[Input data]
--

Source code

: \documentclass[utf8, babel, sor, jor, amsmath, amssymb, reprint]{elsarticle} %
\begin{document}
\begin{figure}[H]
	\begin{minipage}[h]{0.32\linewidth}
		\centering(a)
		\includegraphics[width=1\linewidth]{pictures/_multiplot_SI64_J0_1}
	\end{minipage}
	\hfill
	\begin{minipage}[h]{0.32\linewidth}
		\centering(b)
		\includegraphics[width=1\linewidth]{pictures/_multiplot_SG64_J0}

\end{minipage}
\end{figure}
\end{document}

--

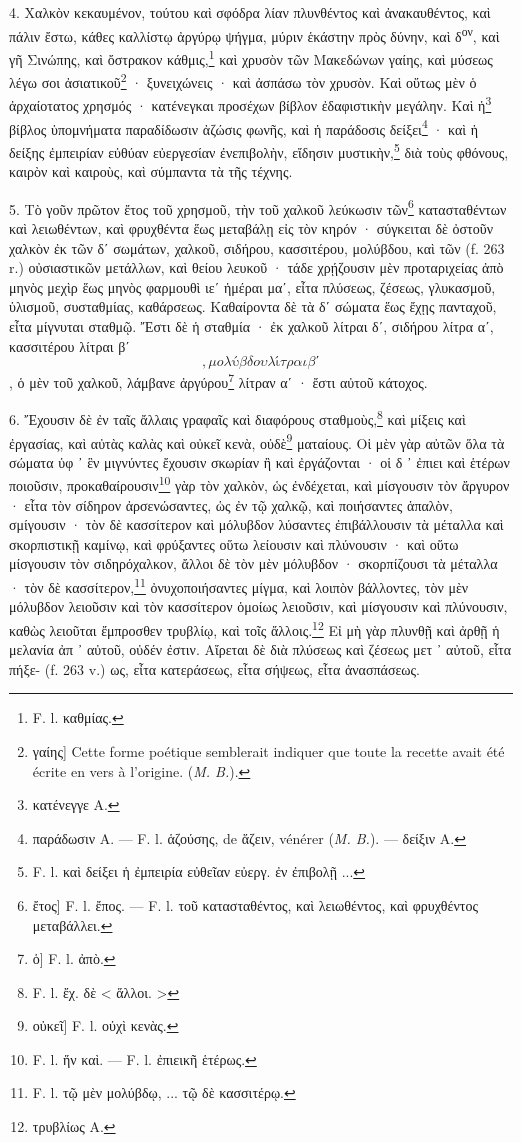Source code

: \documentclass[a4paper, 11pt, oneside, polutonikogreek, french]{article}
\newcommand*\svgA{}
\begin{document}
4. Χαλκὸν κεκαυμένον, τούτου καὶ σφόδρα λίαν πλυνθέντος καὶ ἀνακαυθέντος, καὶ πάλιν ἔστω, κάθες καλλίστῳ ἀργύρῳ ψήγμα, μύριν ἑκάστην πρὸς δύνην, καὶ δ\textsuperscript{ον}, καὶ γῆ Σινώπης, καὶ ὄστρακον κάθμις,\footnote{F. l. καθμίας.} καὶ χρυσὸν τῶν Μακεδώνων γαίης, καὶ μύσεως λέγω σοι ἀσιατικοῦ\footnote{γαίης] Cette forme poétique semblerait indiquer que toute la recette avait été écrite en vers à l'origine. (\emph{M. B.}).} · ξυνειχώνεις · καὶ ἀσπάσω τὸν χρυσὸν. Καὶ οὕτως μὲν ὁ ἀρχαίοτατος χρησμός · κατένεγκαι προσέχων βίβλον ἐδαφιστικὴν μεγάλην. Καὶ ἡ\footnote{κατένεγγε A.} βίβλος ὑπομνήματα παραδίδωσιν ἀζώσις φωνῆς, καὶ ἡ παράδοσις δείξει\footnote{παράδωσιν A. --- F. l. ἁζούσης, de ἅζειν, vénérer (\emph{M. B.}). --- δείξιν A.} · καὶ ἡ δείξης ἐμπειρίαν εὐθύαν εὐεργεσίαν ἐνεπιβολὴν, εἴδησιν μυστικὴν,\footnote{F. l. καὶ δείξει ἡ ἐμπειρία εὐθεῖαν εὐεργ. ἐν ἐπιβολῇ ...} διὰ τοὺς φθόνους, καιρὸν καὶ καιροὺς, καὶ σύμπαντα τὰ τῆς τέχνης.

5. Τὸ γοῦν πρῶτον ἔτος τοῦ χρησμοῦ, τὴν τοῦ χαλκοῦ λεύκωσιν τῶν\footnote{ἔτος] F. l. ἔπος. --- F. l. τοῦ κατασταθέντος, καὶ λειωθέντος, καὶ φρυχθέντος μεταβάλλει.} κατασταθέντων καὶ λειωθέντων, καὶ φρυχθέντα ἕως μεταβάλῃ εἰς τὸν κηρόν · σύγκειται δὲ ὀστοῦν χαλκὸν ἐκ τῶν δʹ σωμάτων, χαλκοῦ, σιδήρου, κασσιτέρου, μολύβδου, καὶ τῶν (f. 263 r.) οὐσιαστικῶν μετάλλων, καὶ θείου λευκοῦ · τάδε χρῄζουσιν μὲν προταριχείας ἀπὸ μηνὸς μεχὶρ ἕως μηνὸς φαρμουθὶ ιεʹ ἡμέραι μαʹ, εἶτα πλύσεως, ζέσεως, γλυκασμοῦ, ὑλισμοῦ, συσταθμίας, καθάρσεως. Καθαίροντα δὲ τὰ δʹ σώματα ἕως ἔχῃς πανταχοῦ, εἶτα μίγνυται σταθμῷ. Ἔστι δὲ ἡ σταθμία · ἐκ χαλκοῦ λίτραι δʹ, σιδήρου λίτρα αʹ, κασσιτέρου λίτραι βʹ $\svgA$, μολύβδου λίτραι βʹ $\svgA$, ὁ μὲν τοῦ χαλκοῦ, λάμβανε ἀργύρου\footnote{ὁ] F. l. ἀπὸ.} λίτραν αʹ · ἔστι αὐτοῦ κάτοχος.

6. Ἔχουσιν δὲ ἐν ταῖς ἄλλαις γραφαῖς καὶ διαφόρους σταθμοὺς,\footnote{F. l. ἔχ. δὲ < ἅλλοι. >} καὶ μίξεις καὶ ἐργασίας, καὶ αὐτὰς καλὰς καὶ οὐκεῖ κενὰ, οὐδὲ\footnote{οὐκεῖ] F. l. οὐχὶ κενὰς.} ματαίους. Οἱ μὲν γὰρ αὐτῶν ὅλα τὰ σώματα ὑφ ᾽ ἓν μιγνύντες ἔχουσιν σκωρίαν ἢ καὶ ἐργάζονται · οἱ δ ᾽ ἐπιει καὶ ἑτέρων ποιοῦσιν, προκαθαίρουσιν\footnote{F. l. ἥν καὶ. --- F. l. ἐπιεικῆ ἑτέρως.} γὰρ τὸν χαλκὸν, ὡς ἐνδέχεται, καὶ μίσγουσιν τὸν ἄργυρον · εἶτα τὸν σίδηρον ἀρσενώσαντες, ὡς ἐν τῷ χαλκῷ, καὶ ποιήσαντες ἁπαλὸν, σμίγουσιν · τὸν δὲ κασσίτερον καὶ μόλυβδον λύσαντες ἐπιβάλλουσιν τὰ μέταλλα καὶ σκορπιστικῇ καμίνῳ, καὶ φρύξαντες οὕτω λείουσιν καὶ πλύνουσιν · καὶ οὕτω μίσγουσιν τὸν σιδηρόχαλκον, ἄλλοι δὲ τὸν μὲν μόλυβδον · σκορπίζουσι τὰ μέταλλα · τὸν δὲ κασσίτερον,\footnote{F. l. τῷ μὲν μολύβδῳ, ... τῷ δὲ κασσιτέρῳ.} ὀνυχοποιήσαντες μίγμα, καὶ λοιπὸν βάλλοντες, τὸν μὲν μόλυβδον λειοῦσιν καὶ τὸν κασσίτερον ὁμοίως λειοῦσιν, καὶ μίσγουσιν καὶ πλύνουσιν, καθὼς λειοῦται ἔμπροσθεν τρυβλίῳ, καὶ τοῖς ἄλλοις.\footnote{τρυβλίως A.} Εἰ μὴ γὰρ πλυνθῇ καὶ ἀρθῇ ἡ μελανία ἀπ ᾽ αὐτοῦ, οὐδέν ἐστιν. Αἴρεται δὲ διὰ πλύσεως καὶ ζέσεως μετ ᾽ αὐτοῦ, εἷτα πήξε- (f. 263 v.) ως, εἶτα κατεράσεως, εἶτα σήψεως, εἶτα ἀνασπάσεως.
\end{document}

--

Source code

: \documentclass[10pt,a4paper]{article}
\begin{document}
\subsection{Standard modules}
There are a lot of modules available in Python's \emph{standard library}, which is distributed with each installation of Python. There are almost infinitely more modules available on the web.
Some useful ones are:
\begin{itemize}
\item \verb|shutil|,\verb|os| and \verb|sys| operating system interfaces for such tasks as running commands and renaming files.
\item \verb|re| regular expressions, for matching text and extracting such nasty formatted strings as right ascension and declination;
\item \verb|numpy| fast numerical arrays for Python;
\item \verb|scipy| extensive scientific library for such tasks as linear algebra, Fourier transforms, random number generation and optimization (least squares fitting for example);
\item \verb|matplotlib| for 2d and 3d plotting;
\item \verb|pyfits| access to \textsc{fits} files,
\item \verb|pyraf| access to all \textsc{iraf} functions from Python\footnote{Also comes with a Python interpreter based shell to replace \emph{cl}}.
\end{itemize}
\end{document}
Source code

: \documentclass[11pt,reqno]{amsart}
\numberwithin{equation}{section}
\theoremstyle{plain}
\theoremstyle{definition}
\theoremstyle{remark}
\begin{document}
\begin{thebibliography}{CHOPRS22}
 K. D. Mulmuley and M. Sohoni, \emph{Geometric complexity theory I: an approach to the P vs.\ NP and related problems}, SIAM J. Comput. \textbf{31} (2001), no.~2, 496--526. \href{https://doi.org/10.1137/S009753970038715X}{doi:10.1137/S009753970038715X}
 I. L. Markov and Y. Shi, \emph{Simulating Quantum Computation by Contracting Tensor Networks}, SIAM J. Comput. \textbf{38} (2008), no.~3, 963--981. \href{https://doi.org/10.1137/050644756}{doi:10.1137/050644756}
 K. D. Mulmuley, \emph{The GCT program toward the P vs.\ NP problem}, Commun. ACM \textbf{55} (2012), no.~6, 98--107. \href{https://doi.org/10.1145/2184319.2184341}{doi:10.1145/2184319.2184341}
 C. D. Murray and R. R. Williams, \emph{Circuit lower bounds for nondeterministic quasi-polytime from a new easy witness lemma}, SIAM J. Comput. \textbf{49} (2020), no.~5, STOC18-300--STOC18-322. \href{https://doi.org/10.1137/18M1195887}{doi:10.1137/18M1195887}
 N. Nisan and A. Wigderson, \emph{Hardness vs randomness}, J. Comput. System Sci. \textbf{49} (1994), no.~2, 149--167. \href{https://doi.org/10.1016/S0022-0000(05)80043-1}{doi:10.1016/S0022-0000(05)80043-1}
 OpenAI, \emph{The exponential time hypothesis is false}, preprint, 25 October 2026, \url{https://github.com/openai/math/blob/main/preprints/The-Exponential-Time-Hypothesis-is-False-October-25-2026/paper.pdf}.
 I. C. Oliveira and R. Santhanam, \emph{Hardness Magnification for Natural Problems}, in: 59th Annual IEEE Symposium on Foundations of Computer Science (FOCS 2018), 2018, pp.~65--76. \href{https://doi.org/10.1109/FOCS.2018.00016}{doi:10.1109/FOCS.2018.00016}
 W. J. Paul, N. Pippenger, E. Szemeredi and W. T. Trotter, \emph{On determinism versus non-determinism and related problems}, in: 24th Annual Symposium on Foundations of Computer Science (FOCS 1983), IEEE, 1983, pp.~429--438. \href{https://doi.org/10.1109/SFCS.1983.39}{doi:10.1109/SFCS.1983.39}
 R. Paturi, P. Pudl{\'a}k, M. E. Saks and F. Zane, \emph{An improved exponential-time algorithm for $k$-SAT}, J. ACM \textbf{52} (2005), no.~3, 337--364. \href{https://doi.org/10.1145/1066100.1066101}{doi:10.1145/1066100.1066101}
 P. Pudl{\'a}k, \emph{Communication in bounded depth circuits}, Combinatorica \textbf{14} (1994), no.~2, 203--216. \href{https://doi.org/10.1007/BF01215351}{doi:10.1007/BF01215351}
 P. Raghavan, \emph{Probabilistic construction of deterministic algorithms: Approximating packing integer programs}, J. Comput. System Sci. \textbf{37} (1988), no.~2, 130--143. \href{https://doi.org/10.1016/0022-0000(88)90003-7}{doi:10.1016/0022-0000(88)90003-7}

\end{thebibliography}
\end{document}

--

[Work order] What do the lines above say from the one containing "and 3d plotting;" down to the one containing "I. C. Oliveira"? Return them exactly, both end lines included, and only them.

[Task output]
\item \verb|matplotlib| for 2d and 3d plotting;
\item \verb|pyfits| access to \textsc{fits} files,
\item \verb|pyraf| access to all \textsc{iraf} functions from Python\footnote{Also comes with a Python interpreter based shell to replace \emph{cl}}.
\end{itemize}
\end{document}
Source code

: \documentclass[11pt,reqno]{amsart}
\numberwithin{equation}{section}
\theoremstyle{plain}
\theoremstyle{definition}
\theoremstyle{remark}
\begin{document}
\begin{thebibliography}{CHOPRS22}
 K. D. Mulmuley and M. Sohoni, \emph{Geometric complexity theory I: an approach to the P vs.\ NP and related problems}, SIAM J. Comput. \textbf{31} (2001), no.~2, 496--526. \href{https://doi.org/10.1137/S009753970038715X}{doi:10.1137/S009753970038715X}
 I. L. Markov and Y. Shi, \emph{Simulating Quantum Computation by Contracting Tensor Networks}, SIAM J. Comput. \textbf{38} (2008), no.~3, 963--981. \href{https://doi.org/10.1137/050644756}{doi:10.1137/050644756}
 K. D. Mulmuley, \emph{The GCT program toward the P vs.\ NP problem}, Commun. ACM \textbf{55} (2012), no.~6, 98--107. \href{https://doi.org/10.1145/2184319.2184341}{doi:10.1145/2184319.2184341}
 C. D. Murray and R. R. Williams, \emph{Circuit lower bounds for nondeterministic quasi-polytime from a new easy witness lemma}, SIAM J. Comput. \textbf{49} (2020), no.~5, STOC18-300--STOC18-322. \href{https://doi.org/10.1137/18M1195887}{doi:10.1137/18M1195887}
 N. Nisan and A. Wigderson, \emph{Hardness vs randomness}, J. Comput. System Sci. \textbf{49} (1994), no.~2, 149--167. \href{https://doi.org/10.1016/S0022-0000(05)80043-1}{doi:10.1016/S0022-0000(05)80043-1}
 OpenAI, \emph{The exponential time hypothesis is false}, preprint, 25 October 2026, \url{https://github.com/openai/math/blob/main/preprints/The-Exponential-Time-Hypothesis-is-False-October-25-2026/paper.pdf}.
 I. C. Oliveira and R. Santhanam, \emph{Hardness Magnification for Natural Problems}, in: 59th Annual IEEE Symposium on Foundations of Computer Science (FOCS 2018), 2018, pp.~65--76. \href{https://doi.org/10.1109/FOCS.2018.00016}{doi:10.1109/FOCS.2018.00016}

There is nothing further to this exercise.